Imagine this: You visit the local hospital with a medical problem. Within a few moments of arrival, a machine checks your identity, and a smart device takes your vitals. Your medical history is collected automatically from a centrally held medical record, and the data is supplemented with a triage process attended by a human.
In the potential smart hospitals of the future, that information would come together quickly, and without further delay, you’d be whisked off for blood analysis, x-rays, and other diagnostic tests as indicated by the triage process. Within moments, automated systems would provide a doctor with potential diagnoses and treatment paths. While this type of hyper-smart medical care may not be the norm right now, Future Health Index predicts it could become a reality by 2020. That said, all those connected devices and services found in a smart hospital rely on the medical profession’s most important asset: trust.

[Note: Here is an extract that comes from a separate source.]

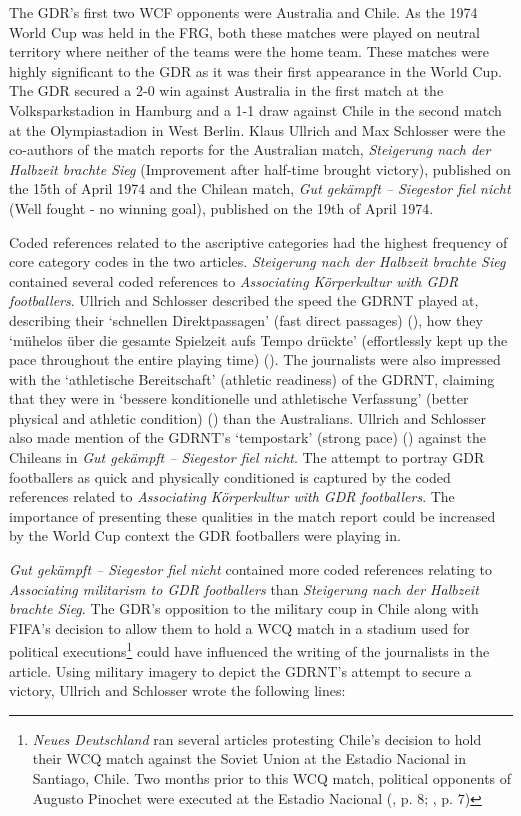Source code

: The GDR’s first two WCF opponents were Australia and Chile. As the 1974 World Cup was held in the FRG, both these matches were played on neutral territory where neither of the teams were the home team. These matches were highly significant to the GDR as it was their first appearance in the World Cup. The GDR secured a 2-0 win against Australia in the first match at the Volksparkstadion in Hamburg and a 1-1 draw against Chile in the second match at the Olympiastadion in West Berlin. Klaus Ullrich and Max Schlosser were the co-authors of the match reports for the Australian match, \textit{Steigerung nach der Halbzeit brachte Sieg} (Improvement after half-time brought victory), published on the 15th of April 1974 and the Chilean match, \textit{Gut gekämpft – Siegestor fiel nicht} (Well fought - no winning goal), published on the 19th of April 1974.

Coded references related to the ascriptive categories had the highest frequency of core category codes in the two articles. \textit{Steigerung nach der Halbzeit brachte Sieg} contained several coded references to \textit{Associating Körperkultur with GDR footballers}. Ullrich and Schlosser described the speed the GDRNT played at, describing their ‘schnellen Direktpassagen’ (fast direct passages) (\cite{nd19740615}), how they ‘mühelos über die gesamte Spielzeit aufs Tempo drückte’ (effortlessly kept up the pace throughout the entire playing time) (\cite{nd19740615}). The journalists were also impressed with the ‘athletische Bereitschaft’ (athletic readiness) of the GDRNT, claiming that they were in ‘bessere konditionelle und athletische Verfassung’ (better physical and athletic condition) (\cite{nd19740615}) than the Australians. Ullrich and Schlosser also made mention of the GDRNT’s ‘tempostark’ (strong pace) (\cite{nd19740619}) against the Chileans in \textit{Gut gekämpft – Siegestor fiel nicht}. The attempt to portray GDR footballers as quick and physically conditioned is captured by the coded references related to \textit{Associating Körperkultur with GDR footballers}. The importance of presenting these qualities in the match report could be increased by the World Cup context the GDR footballers were playing in.

\textit{Gut gekämpft – Siegestor fiel nicht} contained more coded references relating to \textit{Associating militarism to GDR footballers} than \textit{Steigerung nach der Halbzeit brachte Sieg}. The GDR’s opposition to the military coup in Chile along with FIFA’s decision to allow them to hold a WCQ match in a stadium used for political executions\footnote{\textit{Neues Deutschland} ran several articles protesting Chile’s decision to hold their WCQ match against the Soviet Union at the Estadio Nacional in Santiago, Chile. Two months prior to this WCQ match, political opponents of Augusto Pinochet were executed at the Estadio Nacional (\cite{nd19731104a}, p. 8; \cite{nd19731112}, p. 7)} could have influenced the writing of the journalists in the article. Using military imagery to depict the GDRNT’s attempt to secure a victory, Ullrich and Schlosser wrote the following lines:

This trust will depend on endpoint security that ensures all data is accessed by the right people at the right time. It will rely on the smooth flow of information and cooperation, and that cooperation won’t just be between healthcare professionals and their patients but also between the different devices collecting, analysing, and delivering information across the hospital network.
Why should a hospital be smart?
Smart hospitals use technology to deliver better outcomes for patients. That involves everything from registration when the patient arrives, as well as the triage and diagnostic processes, to the delivery of care and ongoing patient care after they leave the hospital.
Although there’s a perception that the healthcare industry is behind the times, certain institutions are making major advances. Hospitals are seeing the opportunities coming from the application of machine learning by bringing together the data collected by new IoT medical devices. For example, let’s say a young child arrives at a smart hospital after falling from a bicycle. Once the child is identified and the cause of the injury is confirmed, he is taken for an x-ray. The image is captured and sent to a system that can “view” it and identify the precise location of a fracture, as well as other information—such as whether any bones are displaced.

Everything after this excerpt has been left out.